__Problem to work on__
Filter the material below so that only lines containing "code" remain.
------------------------------------------------
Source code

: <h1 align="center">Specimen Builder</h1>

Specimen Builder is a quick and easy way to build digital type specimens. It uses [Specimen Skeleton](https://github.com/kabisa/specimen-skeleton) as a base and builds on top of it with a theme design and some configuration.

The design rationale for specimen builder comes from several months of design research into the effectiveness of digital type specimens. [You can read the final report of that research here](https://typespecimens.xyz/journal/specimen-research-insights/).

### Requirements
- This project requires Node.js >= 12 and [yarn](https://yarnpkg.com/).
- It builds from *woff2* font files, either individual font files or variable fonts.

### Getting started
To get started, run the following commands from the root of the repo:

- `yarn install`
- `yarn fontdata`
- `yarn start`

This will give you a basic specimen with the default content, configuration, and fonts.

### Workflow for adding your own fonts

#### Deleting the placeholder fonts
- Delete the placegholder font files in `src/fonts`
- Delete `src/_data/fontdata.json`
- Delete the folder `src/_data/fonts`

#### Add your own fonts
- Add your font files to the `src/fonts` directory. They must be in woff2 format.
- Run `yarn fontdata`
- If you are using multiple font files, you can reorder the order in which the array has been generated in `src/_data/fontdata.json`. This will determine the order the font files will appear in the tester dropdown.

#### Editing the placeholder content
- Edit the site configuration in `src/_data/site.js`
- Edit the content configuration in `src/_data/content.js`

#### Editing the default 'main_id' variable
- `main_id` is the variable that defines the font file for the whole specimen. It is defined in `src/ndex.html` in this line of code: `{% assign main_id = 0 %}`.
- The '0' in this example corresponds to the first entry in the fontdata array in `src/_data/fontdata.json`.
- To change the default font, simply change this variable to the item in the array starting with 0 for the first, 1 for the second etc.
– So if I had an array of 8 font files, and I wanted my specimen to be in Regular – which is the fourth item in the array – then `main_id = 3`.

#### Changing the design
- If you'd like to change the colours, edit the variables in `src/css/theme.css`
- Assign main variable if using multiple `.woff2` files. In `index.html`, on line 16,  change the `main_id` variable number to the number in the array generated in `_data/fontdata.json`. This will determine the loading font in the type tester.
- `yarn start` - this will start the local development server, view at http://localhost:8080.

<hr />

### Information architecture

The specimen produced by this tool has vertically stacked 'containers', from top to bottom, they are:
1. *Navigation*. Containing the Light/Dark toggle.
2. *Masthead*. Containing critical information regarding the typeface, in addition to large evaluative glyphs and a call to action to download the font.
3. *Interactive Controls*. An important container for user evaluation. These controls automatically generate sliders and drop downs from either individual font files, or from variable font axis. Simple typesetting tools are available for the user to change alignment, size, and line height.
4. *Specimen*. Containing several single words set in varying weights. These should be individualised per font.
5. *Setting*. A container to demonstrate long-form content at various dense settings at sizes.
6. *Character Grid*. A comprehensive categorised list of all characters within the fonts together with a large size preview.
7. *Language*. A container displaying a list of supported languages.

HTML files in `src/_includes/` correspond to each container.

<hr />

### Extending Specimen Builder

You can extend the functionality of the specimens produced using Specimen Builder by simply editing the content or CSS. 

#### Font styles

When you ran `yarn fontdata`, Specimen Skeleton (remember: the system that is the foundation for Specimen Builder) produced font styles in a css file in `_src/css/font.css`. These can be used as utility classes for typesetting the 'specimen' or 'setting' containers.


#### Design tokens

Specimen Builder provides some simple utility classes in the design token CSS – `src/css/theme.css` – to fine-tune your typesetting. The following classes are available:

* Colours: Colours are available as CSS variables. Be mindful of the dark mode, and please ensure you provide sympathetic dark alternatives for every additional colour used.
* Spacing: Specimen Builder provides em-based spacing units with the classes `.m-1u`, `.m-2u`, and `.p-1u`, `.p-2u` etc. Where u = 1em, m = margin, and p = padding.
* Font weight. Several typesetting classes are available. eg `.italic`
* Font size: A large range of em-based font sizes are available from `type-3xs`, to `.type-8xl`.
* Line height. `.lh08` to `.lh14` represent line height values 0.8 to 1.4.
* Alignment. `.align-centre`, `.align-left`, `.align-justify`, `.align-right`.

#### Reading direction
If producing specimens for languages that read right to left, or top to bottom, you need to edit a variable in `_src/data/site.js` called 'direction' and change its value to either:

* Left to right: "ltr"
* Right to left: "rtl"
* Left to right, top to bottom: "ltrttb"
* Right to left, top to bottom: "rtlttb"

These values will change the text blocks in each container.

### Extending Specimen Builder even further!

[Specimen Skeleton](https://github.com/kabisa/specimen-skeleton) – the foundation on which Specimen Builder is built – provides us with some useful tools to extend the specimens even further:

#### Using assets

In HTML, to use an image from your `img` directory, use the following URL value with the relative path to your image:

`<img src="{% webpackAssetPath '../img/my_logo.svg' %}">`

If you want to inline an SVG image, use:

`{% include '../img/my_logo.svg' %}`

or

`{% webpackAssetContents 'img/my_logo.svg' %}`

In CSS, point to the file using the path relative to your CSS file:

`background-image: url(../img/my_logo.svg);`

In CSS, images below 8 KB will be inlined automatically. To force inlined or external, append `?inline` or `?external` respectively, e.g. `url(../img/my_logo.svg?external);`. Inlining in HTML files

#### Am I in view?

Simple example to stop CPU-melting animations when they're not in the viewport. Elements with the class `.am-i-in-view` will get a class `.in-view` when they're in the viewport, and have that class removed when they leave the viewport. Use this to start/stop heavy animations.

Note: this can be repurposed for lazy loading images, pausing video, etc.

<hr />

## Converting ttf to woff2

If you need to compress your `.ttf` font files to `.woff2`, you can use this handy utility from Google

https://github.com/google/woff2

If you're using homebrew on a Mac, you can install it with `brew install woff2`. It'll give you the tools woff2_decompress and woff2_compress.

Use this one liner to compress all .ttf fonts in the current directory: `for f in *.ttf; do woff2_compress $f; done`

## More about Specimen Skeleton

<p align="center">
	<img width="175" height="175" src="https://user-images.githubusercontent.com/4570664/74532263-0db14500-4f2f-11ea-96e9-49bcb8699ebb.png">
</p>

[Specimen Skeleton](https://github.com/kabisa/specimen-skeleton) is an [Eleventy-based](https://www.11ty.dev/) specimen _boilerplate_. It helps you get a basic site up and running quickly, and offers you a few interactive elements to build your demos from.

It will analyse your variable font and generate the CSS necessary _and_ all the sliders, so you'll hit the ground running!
------------------------------------------------
__Written response__
Source code
- `main_id` is the variable that defines the font file for the whole specimen. It is defined in `src/ndex.html` in this line of code: `{% assign main_id = 0 %}`.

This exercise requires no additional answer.